#### [Task statement]
Each entry is to be given again precisely, and no picture may be carried over.
Information given section start
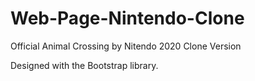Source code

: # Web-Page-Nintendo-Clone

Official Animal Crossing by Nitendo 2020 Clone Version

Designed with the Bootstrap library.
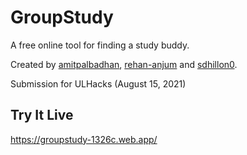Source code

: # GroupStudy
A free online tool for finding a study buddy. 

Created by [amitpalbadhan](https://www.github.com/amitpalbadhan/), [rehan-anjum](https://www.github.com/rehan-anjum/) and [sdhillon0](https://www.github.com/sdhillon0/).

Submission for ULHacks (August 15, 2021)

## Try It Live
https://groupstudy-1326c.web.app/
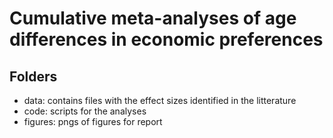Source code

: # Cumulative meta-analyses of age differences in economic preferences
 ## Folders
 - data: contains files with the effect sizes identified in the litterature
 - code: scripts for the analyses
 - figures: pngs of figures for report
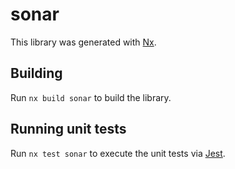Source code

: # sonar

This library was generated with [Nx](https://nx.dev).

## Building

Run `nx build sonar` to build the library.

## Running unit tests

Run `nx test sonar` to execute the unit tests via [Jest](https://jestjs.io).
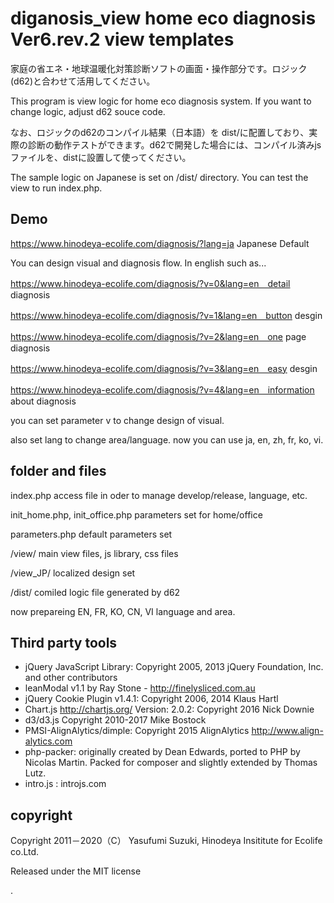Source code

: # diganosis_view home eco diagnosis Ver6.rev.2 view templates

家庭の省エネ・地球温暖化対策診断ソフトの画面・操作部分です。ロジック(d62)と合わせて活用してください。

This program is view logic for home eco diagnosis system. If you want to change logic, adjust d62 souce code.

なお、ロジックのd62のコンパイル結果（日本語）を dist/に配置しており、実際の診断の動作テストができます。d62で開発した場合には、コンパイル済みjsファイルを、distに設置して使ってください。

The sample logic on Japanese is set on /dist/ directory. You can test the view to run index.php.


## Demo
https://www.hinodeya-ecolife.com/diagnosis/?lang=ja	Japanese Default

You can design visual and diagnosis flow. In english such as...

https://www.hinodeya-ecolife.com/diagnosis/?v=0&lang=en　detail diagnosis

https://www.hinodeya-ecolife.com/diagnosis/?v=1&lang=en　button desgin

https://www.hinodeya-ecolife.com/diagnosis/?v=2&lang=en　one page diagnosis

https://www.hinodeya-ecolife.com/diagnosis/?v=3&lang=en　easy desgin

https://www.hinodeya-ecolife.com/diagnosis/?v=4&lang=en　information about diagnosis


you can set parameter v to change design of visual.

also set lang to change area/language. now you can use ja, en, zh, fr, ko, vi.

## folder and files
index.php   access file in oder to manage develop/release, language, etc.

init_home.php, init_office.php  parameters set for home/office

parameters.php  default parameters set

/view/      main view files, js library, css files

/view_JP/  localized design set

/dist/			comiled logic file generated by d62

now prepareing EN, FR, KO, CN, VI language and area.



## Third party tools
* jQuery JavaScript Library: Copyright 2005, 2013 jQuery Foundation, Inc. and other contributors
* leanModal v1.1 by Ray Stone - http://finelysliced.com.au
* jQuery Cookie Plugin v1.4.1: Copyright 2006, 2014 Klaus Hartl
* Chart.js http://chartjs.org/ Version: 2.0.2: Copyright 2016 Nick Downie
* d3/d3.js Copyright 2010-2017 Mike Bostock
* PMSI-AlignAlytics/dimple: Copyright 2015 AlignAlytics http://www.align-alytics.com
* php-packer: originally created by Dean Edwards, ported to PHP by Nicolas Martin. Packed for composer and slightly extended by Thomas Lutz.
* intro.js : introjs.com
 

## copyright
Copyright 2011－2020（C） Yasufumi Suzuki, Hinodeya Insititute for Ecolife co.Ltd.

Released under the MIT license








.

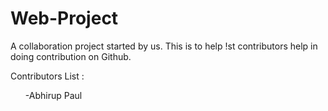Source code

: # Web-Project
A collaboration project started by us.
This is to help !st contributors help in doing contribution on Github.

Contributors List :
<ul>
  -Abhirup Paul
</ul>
Information given section end
#### [Answer to the exercise]
Source code

: # Web-Page-Nintendo-Clone

Official Animal Crossing by Nitendo 2020 Clone Version

Designed with the Bootstrap library.
Source code

: # GroupStudy
A free online tool for finding a study buddy. 

Created by [amitpalbadhan](https://www.github.com/amitpalbadhan/), [rehan-anjum](https://www.github.com/rehan-anjum/) and [sdhillon0](https://www.github.com/sdhillon0/).

Submission for ULHacks (August 15, 2021)

## Try It Live
https://groupstudy-1326c.web.app/
Source code

: # Cumulative meta-analyses of age differences in economic preferences
 ## Folders
 - data: contains files with the effect sizes identified in the litterature
 - code: scripts for the analyses
 - figures: pngs of figures for report
Source code

: # sonar

This library was generated with [Nx](https://nx.dev).

## Building

Run `nx build sonar` to build the library.

## Running unit tests

Run `nx test sonar` to execute the unit tests via [Jest](https://jestjs.io).
Source code

: # diganosis_view home eco diagnosis Ver6.rev.2 view templates

家庭の省エネ・地球温暖化対策診断ソフトの画面・操作部分です。ロジック(d62)と合わせて活用してください。

This program is view logic for home eco diagnosis system. If you want to change logic, adjust d62 souce code.

なお、ロジックのd62のコンパイル結果（日本語）を dist/に配置しており、実際の診断の動作テストができます。d62で開発した場合には、コンパイル済みjsファイルを、distに設置して使ってください。

The sample logic on Japanese is set on /dist/ directory. You can test the view to run index.php.


## Demo
https://www.hinodeya-ecolife.com/diagnosis/?lang=ja	Japanese Default

You can design visual and diagnosis flow. In english such as...

https://www.hinodeya-ecolife.com/diagnosis/?v=0&lang=en　detail diagnosis

https://www.hinodeya-ecolife.com/diagnosis/?v=1&lang=en　button desgin

https://www.hinodeya-ecolife.com/diagnosis/?v=2&lang=en　one page diagnosis

https://www.hinodeya-ecolife.com/diagnosis/?v=3&lang=en　easy desgin

https://www.hinodeya-ecolife.com/diagnosis/?v=4&lang=en　information about diagnosis


you can set parameter v to change design of visual.

also set lang to change area/language. now you can use ja, en, zh, fr, ko, vi.

## folder and files
index.php   access file in oder to manage develop/release, language, etc.

init_home.php, init_office.php  parameters set for home/office

parameters.php  default parameters set

/view/      main view files, js library, css files

/view_JP/  localized design set

/dist/			comiled logic file generated by d62

now prepareing EN, FR, KO, CN, VI language and area.



## Third party tools
* jQuery JavaScript Library: Copyright 2005, 2013 jQuery Foundation, Inc. and other contributors
* leanModal v1.1 by Ray Stone - http://finelysliced.com.au
* jQuery Cookie Plugin v1.4.1: Copyright 2006, 2014 Klaus Hartl
* Chart.js http://chartjs.org/ Version: 2.0.2: Copyright 2016 Nick Downie
* d3/d3.js Copyright 2010-2017 Mike Bostock
* PMSI-AlignAlytics/dimple: Copyright 2015 AlignAlytics http://www.align-alytics.com
* php-packer: originally created by Dean Edwards, ported to PHP by Nicolas Martin. Packed for composer and slightly extended by Thomas Lutz.
* intro.js : introjs.com
 

## copyright
Copyright 2011－2020（C） Yasufumi Suzuki, Hinodeya Insititute for Ecolife co.Ltd.

Released under the MIT license








.

Source code

: # Web-Project
A collaboration project started by us.
This is to help !st contributors help in doing contribution on Github.

Contributors List :
<ul>
  -Abhirup Paul
</ul>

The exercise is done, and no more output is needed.